Double cantilever beam (DCB) experiments

DCB specimens of different material systems were prepared by 3D printing. The material systems included epoxy-epoxy, epoxy-carbon fiber (CF) composites, and polymer-silicone interfaces. We 3D printed epoxy and its composites into DCB specimens using direct ink writing (DIW) method. The inks were prepared based on our previously reported literature53. Briefly, epoxide resin (Epon 826®) was mixed with cross-linkers (Epikure W®, 25 wt%, and Epikure 3140®, 5 wt%), and silica nanoparticles (EH-5®, 13 wt%) using a planetary mixer. Carbon fibers (10 wt%) were added to the mixture to prepare the epoxy-CF composite ink. The as-prepared inks were 3D printed by DIW technique using a Hyrel 3D SR Engine® printer with a nozzle size of 0.3 mm, layer height of 0.15 mm, and a printing speed of 10 mm/s.
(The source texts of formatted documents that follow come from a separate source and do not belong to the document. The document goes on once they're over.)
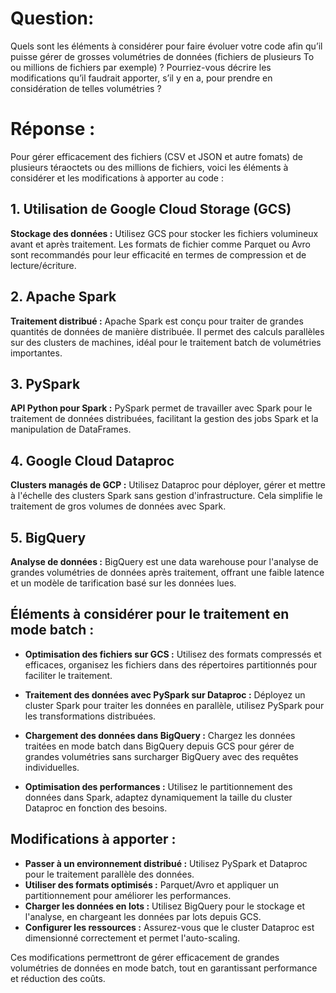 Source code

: # Question:

Quels sont les éléments à considérer pour faire évoluer votre code afin qu’il puisse gérer de grosses volumétries de données (fichiers de plusieurs To ou millions de fichiers par exemple) ?
Pourriez-vous décrire les modifications qu’il faudrait apporter, s’il y en a, pour prendre en considération de telles volumétries ?

# Réponse :

Pour gérer efficacement des fichiers (CSV et JSON  et autre fomats) de plusieurs téraoctets ou des millions de fichiers, voici les éléments à considérer et les modifications à apporter au code :

## 1. Utilisation de Google Cloud Storage (GCS)

**Stockage des données :** Utilisez GCS pour stocker les fichiers volumineux avant et après traitement. Les formats de fichier comme Parquet ou Avro sont recommandés pour leur efficacité en termes de compression et de lecture/écriture.

## 2. Apache Spark

**Traitement distribué :** Apache Spark est conçu pour traiter de grandes quantités de données de manière distribuée. Il permet des calculs parallèles sur des clusters de machines, idéal pour le traitement batch de volumétries importantes.

## 3. PySpark

**API Python pour Spark :** PySpark permet de travailler avec Spark pour le traitement de données distribuées, facilitant la gestion des jobs Spark et la manipulation de DataFrames.

## 4. Google Cloud Dataproc

**Clusters managés de GCP :** Utilisez Dataproc pour déployer, gérer et mettre à l'échelle des clusters Spark sans gestion d'infrastructure. Cela simplifie le traitement de gros volumes de données avec Spark.

## 5. BigQuery

**Analyse de données :** BigQuery est une data warehouse pour l'analyse de grandes volumétries de données après traitement, offrant une faible latence et un modèle de tarification basé sur les données lues.

## Éléments à considérer pour le traitement en mode batch :

- **Optimisation des fichiers sur GCS :** Utilisez des formats compressés et efficaces, organisez les fichiers dans des répertoires partitionnés pour faciliter le traitement.

- **Traitement des données avec PySpark sur Dataproc :** Déployez un cluster Spark pour traiter les données en parallèle, utilisez PySpark pour les transformations distribuées.

- **Chargement des données dans BigQuery :** Chargez les données traitées en mode batch dans BigQuery depuis GCS pour gérer de grandes volumétries sans surcharger BigQuery avec des requêtes individuelles.

- **Optimisation des performances :** Utilisez le partitionnement des données dans Spark, adaptez dynamiquement la taille du cluster Dataproc en fonction des besoins.

## Modifications à apporter :

- **Passer à un environnement distribué :** Utilisez PySpark et Dataproc pour le traitement parallèle des données.
- **Utiliser des formats optimisés :** Parquet/Avro et appliquer un partitionnement pour améliorer les performances.
- **Charger les données en lots :** Utilisez BigQuery pour le stockage et l'analyse, en chargeant les données par lots depuis GCS.
- **Configurer les ressources :** Assurez-vous que le cluster Dataproc est dimensionné correctement et permet l'auto-scaling.

Ces modifications permettront de gérer efficacement de grandes volumétries de données en mode batch, tout en garantissant performance et réduction des coûts. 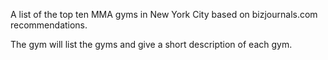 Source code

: A list of the top ten MMA gyms in New York City based on bizjournals.com recommendations.

The gym will list the gyms and give a short description of each gym. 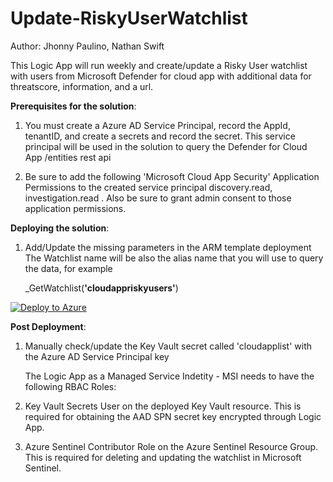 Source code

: #  Update-RiskyUserWatchlist

Author: Jhonny Paulino, Nathan Swift

This Logic App will run weekly and create/update a Risky User watchlist with users from Microsoft Defender for cloud app with additional data for threatscore, information, and a url.

**Prerequisites for the solution**:

1. You must create a Azure AD Service Principal, record the AppId, tenantID, and create a secrets and record the secret. This service principal will be used in the solution to query the Defender for Cloud App /entities rest api

2. Be sure to add the following 'Microsoft Cloud App Security' Application Permissions to the created service principal discovery.read, investigation.read . Also be sure to grant admin consent to those application permissions.

**Deploying the solution**:

1. Add/Update the missing parameters in the ARM template deployment
   The Watchlist name will be also the alias name that you will use to query the data, for example

      _GetWatchlist(**'cloudappriskyusers'**)


[![Deploy to Azure](https://aka.ms/deploytoazurebutton)](https://portal.azure.com/#create/Microsoft.Template/uri/https%3A%2F%2Fraw.githubusercontent.com%2FAzure%2FAzure-Sentinel%2Fmaster%2FWatchlists%2FUpdate-RiskyUserWatchlist%2Fazuredeploy.json)


**Post Deployment**:

1. Manually check/update the Key Vault secret called 'cloudapplist' with the Azure AD Service Principal key

   The Logic App as a Managed Service Indetity - MSI needs to have the following RBAC Roles:

2. Key Vault Secrets User on the deployed Key Vault resource.
This is required for obtaining the AAD SPN secret key encrypted through Logic App.

3. Azure Sentinel Contributor Role on the Azure Sentinel Resource Group.
This is required for deleting and updating the watchlist in Microsoft Sentinel.
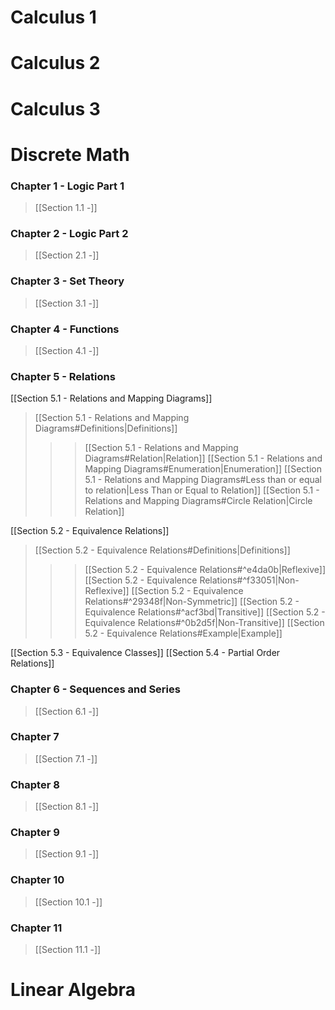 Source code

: 
# Calculus 1
# Calculus 2
# Calculus 3

# Discrete Math

### Chapter 1 - Logic Part 1
>[[Section 1.1 -]]
### Chapter 2 - Logic Part 2
>[[Section 2.1 -]]
### Chapter 3 - Set Theory
>[[Section 3.1 -]]
### Chapter 4 - Functions
>[[Section 4.1 -]]
### Chapter 5 - Relations
[[Section 5.1 - Relations and Mapping Diagrams]]
>[[Section 5.1 - Relations and Mapping Diagrams#Definitions|Definitions]]
>>>[[Section 5.1 - Relations and Mapping Diagrams#Relation|Relation]]
>>>[[Section 5.1 - Relations and Mapping Diagrams#Enumeration|Enumeration]]
>[[Section 5.1 - Relations and Mapping Diagrams#Less than or equal to relation|Less Than or Equal to Relation]]
>[[Section 5.1 - Relations and Mapping Diagrams#Circle Relation|Circle Relation]]

[[Section 5.2 - Equivalence Relations]]
>[[Section 5.2 - Equivalence Relations#Definitions|Definitions]]
>>>[[Section 5.2 - Equivalence Relations#^e4da0b|Reflexive]]
>>>[[Section 5.2 - Equivalence Relations#^f33051|Non-Reflexive]]
>>>[[Section 5.2 - Equivalence Relations#^29348f|Non-Symmetric]]
>>>[[Section 5.2 - Equivalence Relations#^acf3bd|Transitive]]
>>>[[Section 5.2 - Equivalence Relations#^0b2d5f|Non-Transitive]]
>[[Section 5.2 - Equivalence Relations#Example|Example]]

[[Section 5.3 - Equivalence Classes]]
[[Section 5.4 - Partial Order Relations]]
### Chapter 6 - Sequences and Series
>[[Section 6.1 -]]

### Chapter 7
>[[Section 7.1 -]]

### Chapter 8
>[[Section 8.1 -]]

### Chapter 9
>[[Section 9.1 -]]

### Chapter 10
>[[Section 10.1 -]]

### Chapter 11
>[[Section 11.1 -]]
# Linear Algebra
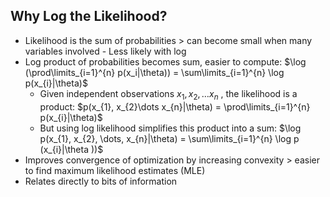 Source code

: ## Why Log the Likelihood?
* Likelihood is the sum of probabilities > can become small when many variables involved - Less likely with log
* Log product of probabilities becomes sum, easier to compute: $\log (\prod\limits_{i=1}^{n} p(x_i|\theta)) = \sum\limits_{i=1}^{n} \log p(x_{i}|\theta)$ 
	* Given independent observations $x_{1}, x_{2}, \dots x_{n}$ , the likelihood is a product: $p(x_{1}, x_{2}\dots x_{n}|\theta) = \prod\limits_{i=1}^{n} p(x_{i}|\theta)$
	* But using log likelihood simplifies this product into a sum: $\log p(x_{1}, x_{2}, \dots, x_{n}|\theta) = \sum\limits_{i=1}^{n} \log p (x_{i}|\theta ))$
* Improves convergence of optimization by increasing convexity > easier to find maximum likelihood estimates (MLE)
* Relates directly to bits of information
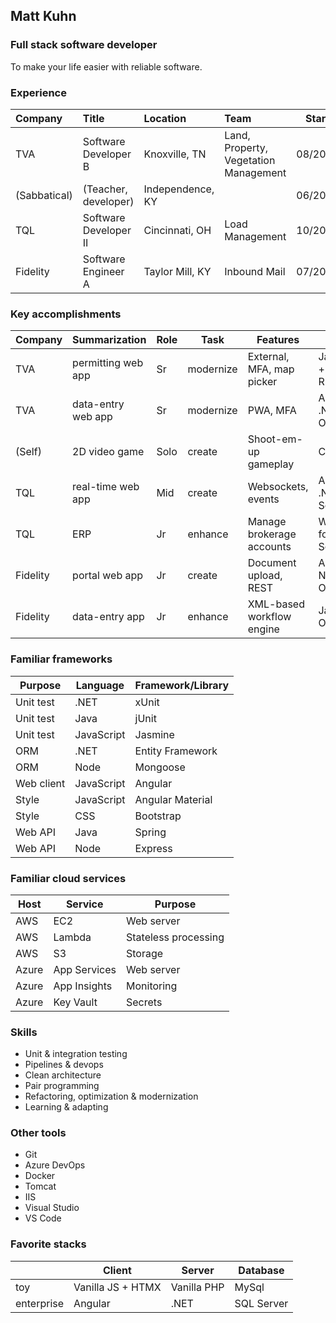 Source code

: ## Matt Kuhn

### Full stack software developer

To make your life easier with reliable software.

### Experience

| Company      | Title                       | Location         | Team                                  | Start   | End     |
| :----------- | :-------------------------- | :--------------- | :------------------------------------ | :-----: | :-----: |
| TVA          | Software Developer B        | Knoxville, TN    | Land, Property, Vegetation Management | 08/2022 | CURRENT |
| (Sabbatical) | (Teacher, developer)        | Independence, KY |                                       | 06/2020 | 08/2022 |
| TQL          | Software Developer II       | Cincinnati, OH   | Load Management                       | 10/2018 | 06/2020 |
| Fidelity     | Software Engineer A         | Taylor Mill, KY  | Inbound Mail                          | 07/2015 | 10/2018 |

### Key accomplishments

| Company  | Summarization      | Role | Task        | Features                   | Stack                       | Host    |
| -------- | ------------------ | ---- | ----------- | -------------------------- | --------------------------- | ------- |
| TVA      | permitting web app | Sr   | modernize   | External, MFA, map picker  | JavaScript + JSP + REST     | Azure   |
| TVA      | data-entry web app | Sr   | modernize   | PWA, MFA                   | Angular + .NET + Oracle     | Azure   |
| (Self)   | 2D video game      | Solo | create      | Shoot-em-up gameplay       | C#                          |         |
| TQL      | real-time web app  | Mid  | create      | Websockets, events         | Angular + .NET + SqlServer  | On-prem |
| TQL      | ERP                | Jr   | enhance     | Manage brokerage accounts  | Windows forms + SqlServer   | On-prem |
| Fidelity | portal web app     | Jr   | create      | Document upload, REST      | Angular + Node + Oracle     | AWS     |
| Fidelity | data-entry app     | Jr   | enhance     | XML-based workflow engine  | Java + Oracle               | On-prem |

### Familiar frameworks

| Purpose    | Language   | Framework/Library |
| ---------- | ---------- | ----------------- |
| Unit test  | .NET       | xUnit             |
| Unit test  | Java       | jUnit             |
| Unit test  | JavaScript | Jasmine           |
| ORM        | .NET       | Entity Framework  |
| ORM        | Node       | Mongoose          |
| Web client | JavaScript | Angular           |
| Style      | JavaScript | Angular Material  |
| Style      | CSS        | Bootstrap         |
| Web API    | Java       | Spring            |
| Web API    | Node       | Express           |

### Familiar cloud services

| Host  | Service      | Purpose              |
| ----- | ------------ | -------------------- |
| AWS   | EC2          | Web server           |
| AWS   | Lambda       | Stateless processing |
| AWS   | S3           | Storage              |
| Azure | App Services | Web server           |
| Azure | App Insights | Monitoring           |
| Azure | Key Vault    | Secrets              |

### Skills

- Unit & integration testing
- Pipelines & devops
- Clean architecture
- Pair programming
- Refactoring, optimization & modernization
- Learning & adapting

### Other tools

- Git
- Azure DevOps
- Docker
- Tomcat
- IIS
- Visual Studio
- VS Code

### Favorite stacks

|            | Client            | Server      | Database   |
| ---------- | ----------------- | ----------- | ---------- |
| toy        | Vanilla JS + HTMX | Vanilla PHP | MySql      |
| enterprise | Angular           | .NET        | SQL Server |
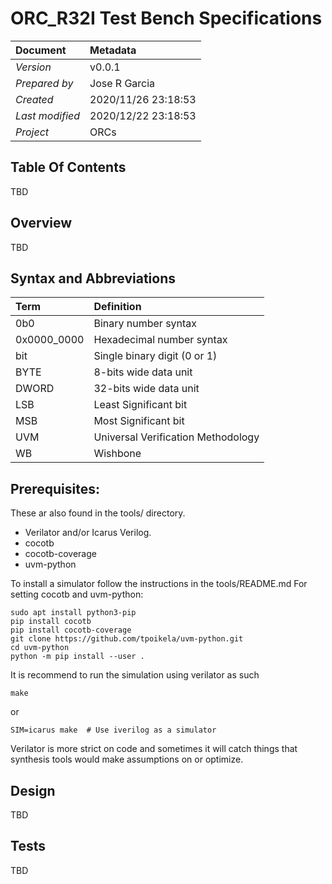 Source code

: # ORC_R32I Test Bench Specifications

Document        | Metadata
:-------------- | :------------------
_Version_       | v0.0.1
_Prepared by_   | Jose R Garcia
_Created_       | 2020/11/26 23:18:53
_Last modified_ | 2020/12/22 23:18:53
_Project_       | ORCs


## Table Of Contents
TBD

## Overview

TBD

 ## Syntax and Abbreviations

Term        | Definition
:---------- | :---------------------------------
0b0         | Binary number syntax
0x0000_0000 | Hexadecimal number syntax
bit         | Single binary digit (0 or 1)
BYTE        | 8-bits wide data unit
DWORD       | 32-bits wide data unit
LSB         | Least Significant bit
MSB         | Most Significant bit
UVM         | Universal Verification Methodology
WB          | Wishbone


## Prerequisites:

These ar also found in the tools/ directory.
 - Verilator and/or Icarus Verilog. 
 - cocotb
 - cocotb-coverage
 - uvm-python

To install a simulator follow the instructions in the tools/README.md
For setting cocotb and uvm-python:

    sudo apt install python3-pip
    pip install cocotb
    pip install cocotb-coverage
    git clone https://github.com/tpoikela/uvm-python.git
    cd uvm-python
    python -m pip install --user .


It is recommend to run the simulation using verilator as such
   
    make

or 

    SIM=icarus make  # Use iverilog as a simulator

Verilator is more strict on code and sometimes it will catch things that synthesis tools would make assumptions on or optimize.


## Design
TBD

## Tests
TBD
After printing, the materials were thermally cured at 150 °C for 10 h. For polymer-silicone samples, we used stereolithography (SLA) to 3D print polymer beams (Formlab® Tough resin), which were then washed by isopropyl alcohol (IPA) and cured at 60 °C for 60 min. Then, a layer of silicone glue was applied at interface and cured at room temperature for at least 2 h. The polymer-silicone samples had a beam thickness of 5 mm, a beam width of 20 mm, a length of 100 mm and an initial crack length of 25 mm (ASTM D5528 standard). A scaling factor of 0.8 was used for epoxy and epoxy-CF samples to reduce the 3D printing time. Different material properties were considered in FEA validations, where Epol = 1.5 GPa for SLA printed polymer beams, Eepoxy = 1.6 GPa and Eepoxy-CF = 2.2 GPa for DIW printed epoxy and epoxy-CF samples, respectively. DCB tests were performed via a universal tensile machine under displacement control (0.1 mm/s) up to 10 mm. F–D curves are collected at 10 pts/s.